> **RECORDS PROVIDED**
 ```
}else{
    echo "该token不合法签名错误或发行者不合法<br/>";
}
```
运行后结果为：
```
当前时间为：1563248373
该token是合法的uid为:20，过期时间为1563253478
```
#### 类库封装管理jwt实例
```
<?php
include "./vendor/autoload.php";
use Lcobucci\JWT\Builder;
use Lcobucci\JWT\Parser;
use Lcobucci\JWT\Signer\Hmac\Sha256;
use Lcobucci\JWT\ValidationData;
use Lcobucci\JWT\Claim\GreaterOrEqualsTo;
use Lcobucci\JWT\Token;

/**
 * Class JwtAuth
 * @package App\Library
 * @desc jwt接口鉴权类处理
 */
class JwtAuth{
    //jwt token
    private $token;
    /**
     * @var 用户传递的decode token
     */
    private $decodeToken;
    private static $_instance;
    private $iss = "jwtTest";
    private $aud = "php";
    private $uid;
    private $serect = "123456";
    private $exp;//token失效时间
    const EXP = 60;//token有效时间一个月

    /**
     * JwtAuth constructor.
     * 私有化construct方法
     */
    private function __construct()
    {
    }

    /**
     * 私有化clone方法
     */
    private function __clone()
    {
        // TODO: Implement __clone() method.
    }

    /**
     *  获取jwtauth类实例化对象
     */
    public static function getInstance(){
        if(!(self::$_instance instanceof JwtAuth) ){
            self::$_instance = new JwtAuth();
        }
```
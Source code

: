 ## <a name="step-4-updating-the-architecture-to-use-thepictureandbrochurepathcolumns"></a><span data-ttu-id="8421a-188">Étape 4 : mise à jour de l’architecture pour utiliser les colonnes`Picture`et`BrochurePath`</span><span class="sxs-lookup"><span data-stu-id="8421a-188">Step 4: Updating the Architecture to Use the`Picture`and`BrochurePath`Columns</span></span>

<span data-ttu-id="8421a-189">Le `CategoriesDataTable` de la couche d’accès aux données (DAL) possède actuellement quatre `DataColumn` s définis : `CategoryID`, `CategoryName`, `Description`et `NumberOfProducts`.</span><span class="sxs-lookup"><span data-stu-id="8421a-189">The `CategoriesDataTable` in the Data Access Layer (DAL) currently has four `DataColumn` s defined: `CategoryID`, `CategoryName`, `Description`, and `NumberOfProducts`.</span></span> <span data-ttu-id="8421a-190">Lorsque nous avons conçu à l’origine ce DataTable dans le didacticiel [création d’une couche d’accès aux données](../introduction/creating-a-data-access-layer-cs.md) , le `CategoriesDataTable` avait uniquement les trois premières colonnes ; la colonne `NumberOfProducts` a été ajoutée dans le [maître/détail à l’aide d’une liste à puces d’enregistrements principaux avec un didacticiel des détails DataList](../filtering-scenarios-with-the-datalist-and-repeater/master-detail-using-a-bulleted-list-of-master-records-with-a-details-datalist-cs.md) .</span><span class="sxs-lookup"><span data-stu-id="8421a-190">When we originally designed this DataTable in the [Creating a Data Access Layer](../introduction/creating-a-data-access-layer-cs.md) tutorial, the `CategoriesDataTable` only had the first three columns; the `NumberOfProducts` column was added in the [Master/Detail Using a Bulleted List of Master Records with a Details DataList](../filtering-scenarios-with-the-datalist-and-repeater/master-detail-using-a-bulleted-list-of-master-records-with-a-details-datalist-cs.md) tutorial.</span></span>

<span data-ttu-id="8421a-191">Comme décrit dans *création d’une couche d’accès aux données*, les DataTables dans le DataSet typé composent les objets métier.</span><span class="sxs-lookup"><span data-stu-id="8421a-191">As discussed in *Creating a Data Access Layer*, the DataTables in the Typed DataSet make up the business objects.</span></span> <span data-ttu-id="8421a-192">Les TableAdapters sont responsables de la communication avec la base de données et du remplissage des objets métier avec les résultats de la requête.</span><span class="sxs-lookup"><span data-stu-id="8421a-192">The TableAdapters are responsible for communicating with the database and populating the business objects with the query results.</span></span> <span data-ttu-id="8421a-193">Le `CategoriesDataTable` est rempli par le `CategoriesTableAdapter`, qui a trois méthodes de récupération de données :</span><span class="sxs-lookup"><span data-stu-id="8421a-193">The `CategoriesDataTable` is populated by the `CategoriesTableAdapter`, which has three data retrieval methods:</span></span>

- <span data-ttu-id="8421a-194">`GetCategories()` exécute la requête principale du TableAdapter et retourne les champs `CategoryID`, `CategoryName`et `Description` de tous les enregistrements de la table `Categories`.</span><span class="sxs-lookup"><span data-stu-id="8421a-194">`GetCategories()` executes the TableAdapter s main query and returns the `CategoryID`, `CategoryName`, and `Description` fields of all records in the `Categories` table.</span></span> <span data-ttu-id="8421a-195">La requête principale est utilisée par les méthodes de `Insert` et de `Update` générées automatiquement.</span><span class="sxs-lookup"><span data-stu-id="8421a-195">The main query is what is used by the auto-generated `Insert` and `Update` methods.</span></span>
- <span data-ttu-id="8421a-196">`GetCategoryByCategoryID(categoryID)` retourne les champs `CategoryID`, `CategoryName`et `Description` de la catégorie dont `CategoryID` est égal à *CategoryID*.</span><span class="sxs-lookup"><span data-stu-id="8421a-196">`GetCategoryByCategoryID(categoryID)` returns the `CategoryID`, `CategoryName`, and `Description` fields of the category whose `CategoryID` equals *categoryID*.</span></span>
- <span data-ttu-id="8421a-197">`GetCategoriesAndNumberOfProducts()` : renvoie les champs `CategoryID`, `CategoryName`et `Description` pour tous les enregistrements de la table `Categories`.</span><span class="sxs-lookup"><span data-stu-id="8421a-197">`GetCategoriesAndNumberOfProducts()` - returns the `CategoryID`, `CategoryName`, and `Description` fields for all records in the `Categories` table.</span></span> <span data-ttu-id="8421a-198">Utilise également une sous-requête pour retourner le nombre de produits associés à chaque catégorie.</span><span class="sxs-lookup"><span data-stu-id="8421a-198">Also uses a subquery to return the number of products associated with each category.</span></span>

> **TASK INSTRUCTIONS**
Each entry should be duplicated exactly as it was given.

> **ANSWER SPACE**
 ```
}else{
    echo "该token不合法签名错误或发行者不合法<br/>";
}
```
运行后结果为：
```
当前时间为：1563248373
该token是合法的uid为:20，过期时间为1563253478
```
#### 类库封装管理jwt实例
```
<?php
include "./vendor/autoload.php";
use Lcobucci\JWT\Builder;
use Lcobucci\JWT\Parser;
use Lcobucci\JWT\Signer\Hmac\Sha256;
use Lcobucci\JWT\ValidationData;
use Lcobucci\JWT\Claim\GreaterOrEqualsTo;
use Lcobucci\JWT\Token;

/**
 * Class JwtAuth
 * @package App\Library
 * @desc jwt接口鉴权类处理
 */
class JwtAuth{
    //jwt token
    private $token;
    /**
     * @var 用户传递的decode token
     */
    private $decodeToken;
    private static $_instance;
    private $iss = "jwtTest";
    private $aud = "php";
    private $uid;
    private $serect = "123456";
    private $exp;//token失效时间
    const EXP = 60;//token有效时间一个月

    /**
     * JwtAuth constructor.
     * 私有化construct方法
     */
    private function __construct()
    {
    }

    /**
     * 私有化clone方法
     */
    private function __clone()
    {
        // TODO: Implement __clone() method.
    }

    /**
     *  获取jwtauth类实例化对象
     */
    public static function getInstance(){
        if(!(self::$_instance instanceof JwtAuth) ){
            self::$_instance = new JwtAuth();
        }
```
Source code

: ## <a name="step-4-updating-the-architecture-to-use-thepictureandbrochurepathcolumns"></a><span data-ttu-id="8421a-188">Étape 4 : mise à jour de l’architecture pour utiliser les colonnes`Picture`et`BrochurePath`</span><span class="sxs-lookup"><span data-stu-id="8421a-188">Step 4: Updating the Architecture to Use the`Picture`and`BrochurePath`Columns</span></span>

<span data-ttu-id="8421a-189">Le `CategoriesDataTable` de la couche d’accès aux données (DAL) possède actuellement quatre `DataColumn` s définis : `CategoryID`, `CategoryName`, `Description`et `NumberOfProducts`.</span><span class="sxs-lookup"><span data-stu-id="8421a-189">The `CategoriesDataTable` in the Data Access Layer (DAL) currently has four `DataColumn` s defined: `CategoryID`, `CategoryName`, `Description`, and `NumberOfProducts`.</span></span> <span data-ttu-id="8421a-190">Lorsque nous avons conçu à l’origine ce DataTable dans le didacticiel [création d’une couche d’accès aux données](../introduction/creating-a-data-access-layer-cs.md) , le `CategoriesDataTable` avait uniquement les trois premières colonnes ; la colonne `NumberOfProducts` a été ajoutée dans le [maître/détail à l’aide d’une liste à puces d’enregistrements principaux avec un didacticiel des détails DataList](../filtering-scenarios-with-the-datalist-and-repeater/master-detail-using-a-bulleted-list-of-master-records-with-a-details-datalist-cs.md) .</span><span class="sxs-lookup"><span data-stu-id="8421a-190">When we originally designed this DataTable in the [Creating a Data Access Layer](../introduction/creating-a-data-access-layer-cs.md) tutorial, the `CategoriesDataTable` only had the first three columns; the `NumberOfProducts` column was added in the [Master/Detail Using a Bulleted List of Master Records with a Details DataList](../filtering-scenarios-with-the-datalist-and-repeater/master-detail-using-a-bulleted-list-of-master-records-with-a-details-datalist-cs.md) tutorial.</span></span>

<span data-ttu-id="8421a-191">Comme décrit dans *création d’une couche d’accès aux données*, les DataTables dans le DataSet typé composent les objets métier.</span><span class="sxs-lookup"><span data-stu-id="8421a-191">As discussed in *Creating a Data Access Layer*, the DataTables in the Typed DataSet make up the business objects.</span></span> <span data-ttu-id="8421a-192">Les TableAdapters sont responsables de la communication avec la base de données et du remplissage des objets métier avec les résultats de la requête.</span><span class="sxs-lookup"><span data-stu-id="8421a-192">The TableAdapters are responsible for communicating with the database and populating the business objects with the query results.</span></span> <span data-ttu-id="8421a-193">Le `CategoriesDataTable` est rempli par le `CategoriesTableAdapter`, qui a trois méthodes de récupération de données :</span><span class="sxs-lookup"><span data-stu-id="8421a-193">The `CategoriesDataTable` is populated by the `CategoriesTableAdapter`, which has three data retrieval methods:</span></span>

- <span data-ttu-id="8421a-194">`GetCategories()` exécute la requête principale du TableAdapter et retourne les champs `CategoryID`, `CategoryName`et `Description` de tous les enregistrements de la table `Categories`.</span><span class="sxs-lookup"><span data-stu-id="8421a-194">`GetCategories()` executes the TableAdapter s main query and returns the `CategoryID`, `CategoryName`, and `Description` fields of all records in the `Categories` table.</span></span> <span data-ttu-id="8421a-195">La requête principale est utilisée par les méthodes de `Insert` et de `Update` générées automatiquement.</span><span class="sxs-lookup"><span data-stu-id="8421a-195">The main query is what is used by the auto-generated `Insert` and `Update` methods.</span></span>
- <span data-ttu-id="8421a-196">`GetCategoryByCategoryID(categoryID)` retourne les champs `CategoryID`, `CategoryName`et `Description` de la catégorie dont `CategoryID` est égal à *CategoryID*.</span><span class="sxs-lookup"><span data-stu-id="8421a-196">`GetCategoryByCategoryID(categoryID)` returns the `CategoryID`, `CategoryName`, and `Description` fields of the category whose `CategoryID` equals *categoryID*.</span></span>
- <span data-ttu-id="8421a-197">`GetCategoriesAndNumberOfProducts()` : renvoie les champs `CategoryID`, `CategoryName`et `Description` pour tous les enregistrements de la table `Categories`.</span><span class="sxs-lookup"><span data-stu-id="8421a-197">`GetCategoriesAndNumberOfProducts()` - returns the `CategoryID`, `CategoryName`, and `Description` fields for all records in the `Categories` table.</span></span> <span data-ttu-id="8421a-198">Utilise également une sous-requête pour retourner le nombre de produits associés à chaque catégorie.</span><span class="sxs-lookup"><span data-stu-id="8421a-198">Also uses a subquery to return the number of products associated with each category.</span></span>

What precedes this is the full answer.